How does the SSAS 2012 Tabular model performance change when you add more CPU sockets / NUMA nodes?
In my last post (SSAS Tabular NUMA and CPU Cores Performance) I presented the results of some testing I’d been doing on the scalability of the SSAS 2012 Tabular model. Specifically with the performance of distinct count measures over large data volumes (50-200m distinct customers).
The conclusion was that moving from 1 NUMA node (CPU socket) to 2 had no impact on query performance, so the 2nd CPU is entirely wasted. This actually contradicted other advice and recommendations that indicated that adding a second node would actually make the performance worse.

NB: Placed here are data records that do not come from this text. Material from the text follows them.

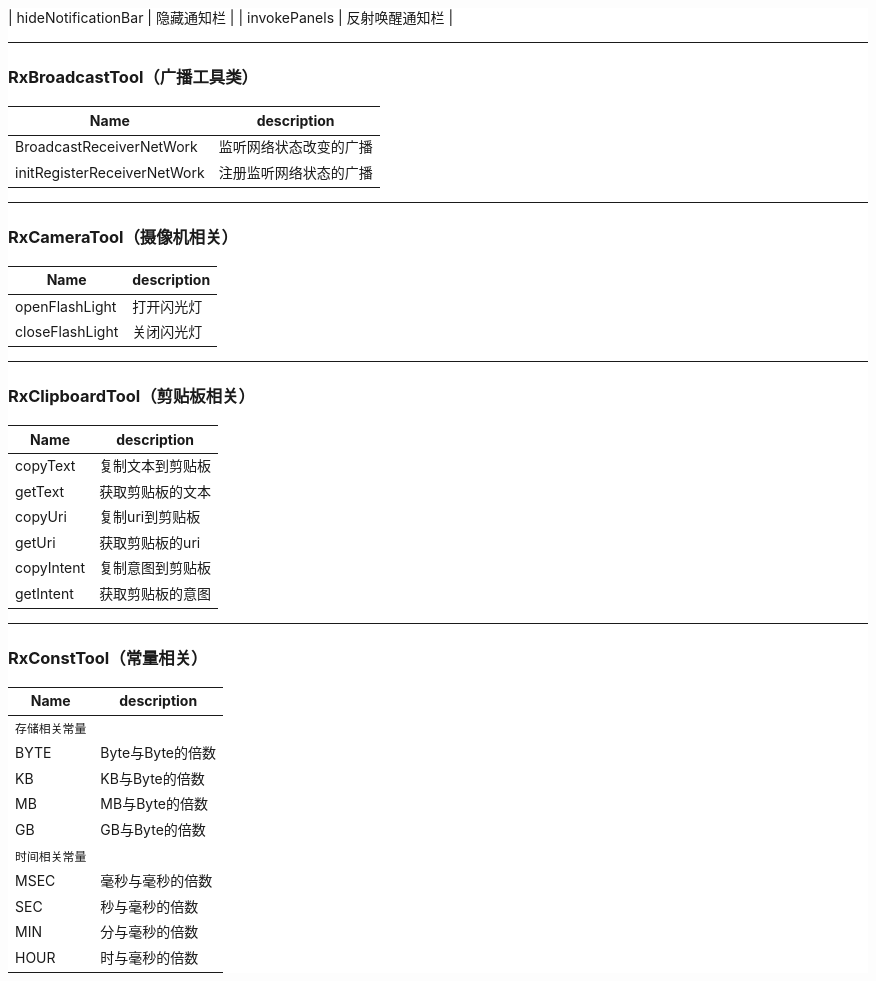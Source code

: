 |    hideNotificationBar         | 隐藏通知栏 |
|    invokePanels                | 反射唤醒通知栏 |

---

### RxBroadcastTool（广播工具类）

| Name | description |
| ---------- | ------------- |
|    BroadcastReceiverNetWork    | 监听网络状态改变的广播 |
|    initRegisterReceiverNetWork | 注册监听网络状态的广播 |

---

### RxCameraTool（摄像机相关）

| Name | description |
| ---------- | ------------- |
|    openFlashLight              | 打开闪光灯 |
|    closeFlashLight             | 关闭闪光灯 |

---

### RxClipboardTool（剪贴板相关）

| Name | description |
| ---------- | ------------- |
|    copyText                    | 复制文本到剪贴板 |
|    getText                     | 获取剪贴板的文本 |
|    copyUri                     | 复制uri到剪贴板 |
|    getUri                      | 获取剪贴板的uri |
|    copyIntent                  | 复制意图到剪贴板 |
|    getIntent                   | 获取剪贴板的意图 |

---

### RxConstTool（常量相关）

| Name | description |
| ---------- | ------------- |
|    `存储相关常量` | |
|    BYTE                        | Byte与Byte的倍数 |
|    KB                          | KB与Byte的倍数 |
|    MB                          | MB与Byte的倍数 |
|    GB                          | GB与Byte的倍数 |
|    `时间相关常量`| |
|    MSEC                        | 毫秒与毫秒的倍数 |
|    SEC                         | 秒与毫秒的倍数 |
|    MIN                         | 分与毫秒的倍数 |
|    HOUR                        | 时与毫秒的倍数 |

After discussing the issue with a member of the SSAS development team, they advised that the method I was using to disable cores was flawed, and that we shouldn’t be using Windows System Resource Manager. So I re-ran the tests disabling cores (and associated memory) using MSConfig, simulating a physical core removal from the server.
The test results were immediately different…
The hardware setup was the same as before, but with a larger data set:
- 30Gb SSAS tabular cube, running on a 2 x CPU 32 core (Xeon E5-2650 2Ghz, 2 x NUMA nodes, hyperthreaded) server with 144Gb RAM
- SQL Server 2012 SP1 CU8 Enterprise (+ a further hotfix that resolves a problem with distinct counts >2m)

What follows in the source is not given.